If a line of the data contains the word "Book", it is counted; report how many such lines there are and nothing else.

Pictures paired with source code
::::::::

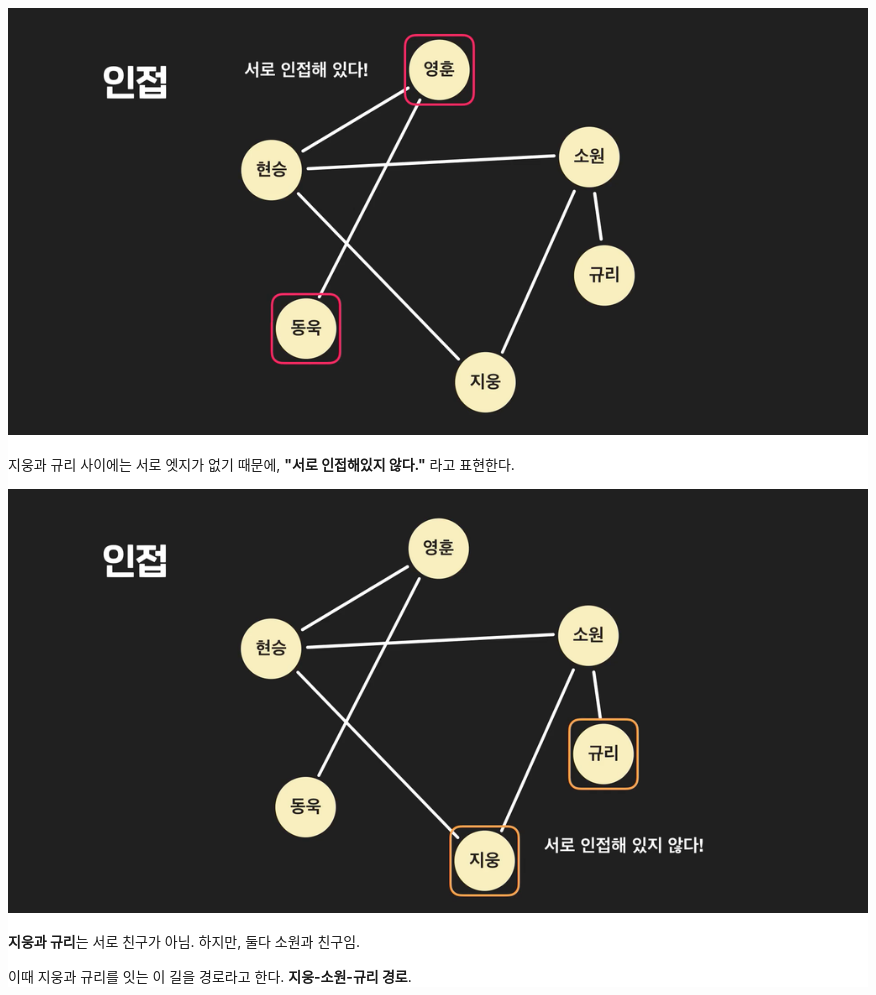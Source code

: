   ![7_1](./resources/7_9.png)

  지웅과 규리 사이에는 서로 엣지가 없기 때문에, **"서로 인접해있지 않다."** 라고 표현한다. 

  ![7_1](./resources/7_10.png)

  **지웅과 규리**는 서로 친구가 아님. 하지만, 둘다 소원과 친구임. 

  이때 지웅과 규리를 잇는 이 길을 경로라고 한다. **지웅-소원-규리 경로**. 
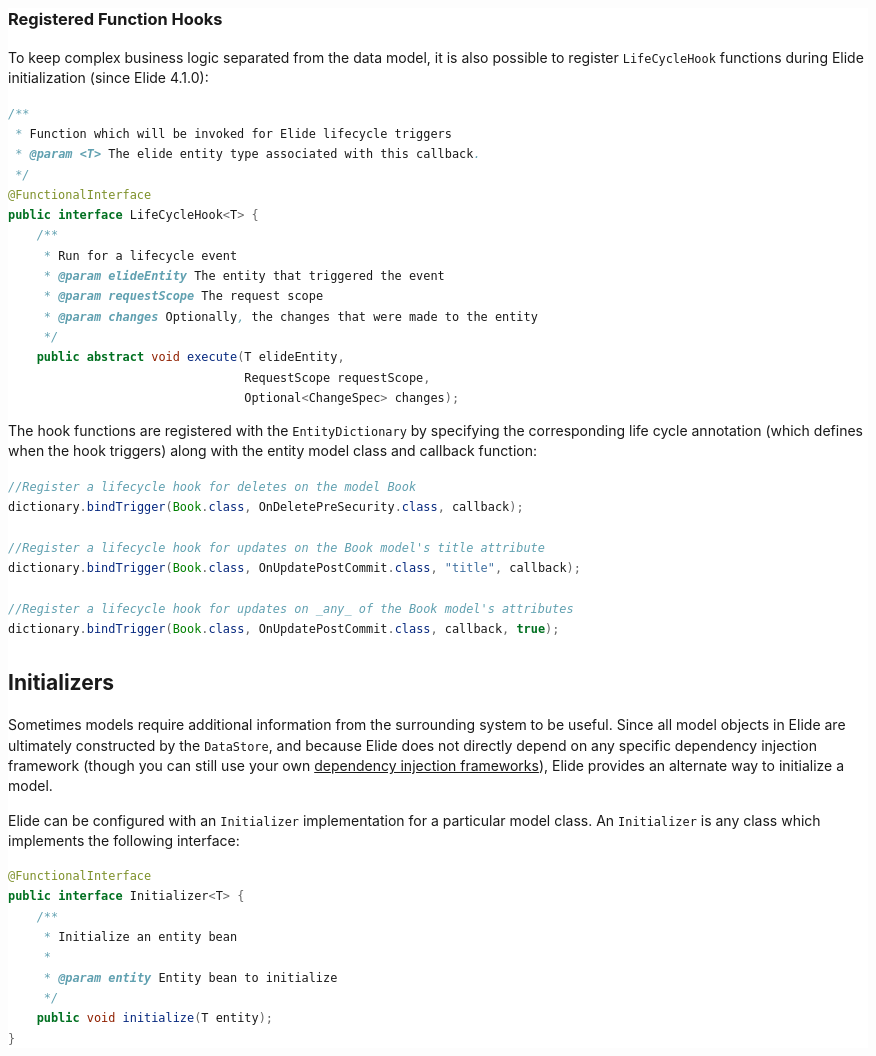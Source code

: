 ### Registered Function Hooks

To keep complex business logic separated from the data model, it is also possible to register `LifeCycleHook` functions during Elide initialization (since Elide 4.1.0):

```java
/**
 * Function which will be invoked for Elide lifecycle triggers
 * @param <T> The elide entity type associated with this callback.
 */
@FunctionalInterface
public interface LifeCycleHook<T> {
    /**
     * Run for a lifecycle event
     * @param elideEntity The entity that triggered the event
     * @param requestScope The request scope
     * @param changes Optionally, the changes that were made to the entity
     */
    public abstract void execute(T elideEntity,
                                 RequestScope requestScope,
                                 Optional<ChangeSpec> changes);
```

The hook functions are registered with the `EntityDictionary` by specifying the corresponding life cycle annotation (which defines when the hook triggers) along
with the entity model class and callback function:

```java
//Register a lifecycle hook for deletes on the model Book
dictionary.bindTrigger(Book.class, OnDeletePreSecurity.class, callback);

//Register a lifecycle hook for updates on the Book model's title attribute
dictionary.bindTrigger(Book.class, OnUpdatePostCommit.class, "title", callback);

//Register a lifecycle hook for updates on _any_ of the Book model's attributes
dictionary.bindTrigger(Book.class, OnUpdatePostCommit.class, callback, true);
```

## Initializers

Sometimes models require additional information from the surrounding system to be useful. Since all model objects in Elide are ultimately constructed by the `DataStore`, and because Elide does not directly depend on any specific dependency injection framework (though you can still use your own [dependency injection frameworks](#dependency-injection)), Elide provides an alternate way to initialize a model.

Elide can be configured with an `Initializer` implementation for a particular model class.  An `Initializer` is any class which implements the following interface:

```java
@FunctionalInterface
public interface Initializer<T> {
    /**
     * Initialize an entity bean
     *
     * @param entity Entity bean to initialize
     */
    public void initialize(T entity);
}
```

::::::::

*Solution for this task*
6